しかし、最近研究のために日本近代法(法制史)について、山中永之佑(大阪大学名誉教授)編による三部作を入手し、土地法制についてまとまった専門書を初めて読んだことで、認識を改めることができました。ちなみに三部作とは「日本近代法論」「新・日本近代法論」「日本近代法案内-ようこそ史料の森へ」です。なお、法制史と言えば代表的な学者としては中田薫博士、石井良助博士(いずれも故人)が有名ですね。石井良助博士の論文のうち「江戸時代土地法の体系」(日本学士院紀要第三十八巻第三号)はネットでも公開されていますから気軽に読むこともできます。(江戸時代といいつつ、実は太閤検地のページが多いのが気になりますが)
「日本近代法論」「新・日本近代法論」「日本近代法案内-ようこそ史料の森へ」のいずれも、わが国における近代法の様々な分野を数人の研究者の方が分担して執筆されています。「土地法制」の他にも例えば「学校法制」「軍事法制」「労働法制」「家族法制」などあげればきりがないくらい多様な分野の近代「法制」について論じられています。
なお、土地法制のページは、こうした指摘から始まっています。
「戦前民事法学の泰斗末弘厳太郎は、かつて土地法研究の今後の方向性についてこう指摘したことがある。あらゆる土地の慣行調査を実施し、さらに公私法にまたがる成文土地法全体の研究を行うことによって初めて、わが国土地法全体の総合的かつ体系的な理解に到達しうる、と。」
土地家屋調査士法25条2項の「調査士は、その業務を行う地域における土地の筆界を明らかにするための方法に関する慣習その他の調査士の業務についての知識を深めるよう努めなければならない」との規定にも深く通じるものがあるように感じました。
そもそも私自身文学部の出身で、学問としての法律は学んだ経験はありません。土地家屋調査士や行政書士の資格試験では法律も当然学ぶ必要がありますが、あくまで試験対策のための法律の勉強でした。ですから、今回はじめてアカデミックな法律に関する専門書を読んだように思います。ただ日本近代法の歴史、近代法の形成と展開を研究する法制史については純粋で理論的な法学とは違って、比較的とっかかり易い感想を持ちました。
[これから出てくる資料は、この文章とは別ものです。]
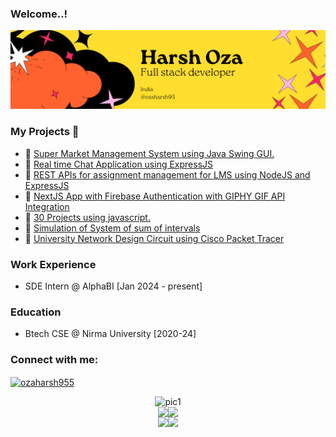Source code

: ### Welcome..!


<div>
  <img src="./See the good in yourself and in others..png">
</div>

<h3>My Projects  🎯</h3>
<ul>
  <li>📌 <a href="https://github.com/ozaharsh95/Super_Market_Management_System">Super Market Management System using Java Swing GUI.</a></li>
  <li>📌 <a href="https://github.com/ozaharsh95/chat-application">Real time Chat Application using ExpressJS</a></li>
   <li>📌 <a href="https://github.com/ozaharsh95/LMS_backend">REST APIs for assignment management for LMS using NodeJS and ExpressJS</a></li>
   <li>📌 <a href="https://github.com/ozaharsh95/next-giphy-app">NextJS App with Firebase Authentication with GIPHY GIF API Integration</a></li>
  <li>📌 <a href="https://github.com/ozaharsh95/javascript30">30 Projects using javascript.</a></li>
  <li>📌 <a href="https://github.com/ozaharsh95/innovative_project/tree/main/Advanced%20Data%20Structure">Simulation of System of sum of intervals</a></li>
  <li>📌 <a href="https://github.com/ozaharsh95/innovative_project/tree/main/Computer%20Networks">University Network Design Circuit using Cisco Packet Tracer</a></li>
</ul>
<h3>Work Experience</h3>
<ul>
  <li>SDE Intern @ AlphaBI [Jan 2024 - present]</li>
</ul>
<h3>Education </h3>
<ul>
  <li>Btech CSE @ Nirma University [2020-24]</li>
</ul>

<h3 align="left">Connect with me:</h3>
<p align="left">
<a href="https://linkedin.com/in/ozaharsh955" target="blank"><img align="center" src="https://raw.githubusercontent.com/rahuldkjain/github-profile-readme-generator/master/src/images/icons/Social/linked-in-alt.svg" alt="ozaharsh955" height="30" width="40" /></a>
</p>


<div style="display:flex;flex-direction:column;justify-content:center;align-items:center;flex-wrap:wrap;">
<div>

  <img src="http://github-profile-summary-cards.vercel.app/api/cards/profile-details?username=ozaharsh95&theme=onedark" alt="pic1">
  </div>
  <div style="display:flex;justify-content:center;flex-direction:row">

  <img src="http://github-profile-summary-cards.vercel.app/api/cards/repos-per-language?username=ozaharsh95&theme=onedark">
  
   <img src="http://github-profile-summary-cards.vercel.app/api/cards/most-commit-language?username=ozaharsh95&theme=onedark">
  </div>
  <div style="display:flex;justify-content:center;">

 <img src="http://github-profile-summary-cards.vercel.app/api/cards/stats?username=ozaharsh95&theme=onedark">

  <img src="http://github-profile-summary-cards.vercel.app/api/cards/productive-time?username=ozaharsh95&theme=onedark&utcOffset=8">
  </div>
</div>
最初の連合会研究所の研究テーマに戻りますが、名称を「土地法制」としてしまいますと、対象は近代以降に限定されてしまうと思います。実際には、わが国における近代土地所有権の導入の端緒となった壬申地券発行、地租改正事業以降を対象とすることでほぼ事足りるのかもしれません。が、私としては中世由来の土地利用慣行が大正・昭和期にも存続していたことを明らかにしたいと現在、鋭意調査していることもあって、その観点からはちょっとスパンが足りないようには思っています。細かいことかもしれませんが「土地法制」とは、あくまで近代法の確立が前提となりますので、考えようによっては実体法である旧民法、また国の根本原則である大日本帝国憲法の公布が「土地法制」の条件ともなるようにも思います。
研究テーマの呼称の件はまた機会があれば落ち着いて考えたいと思いますが、近世的権利を否定して導入したはずの近代的土地法制のなかに、地籍図をはじめてとする近世由来の特徴が、今日に至っても未だに濃く残っているのは大変興味深いことと思っています。学問的にいいますと「法学(法制史)」と「地理学(歴史地理学)」の違い、ということになるのでしょうが、実務にもいい形で反映できるよう、連合会研究所での活動が実を結ぶことを期待しています。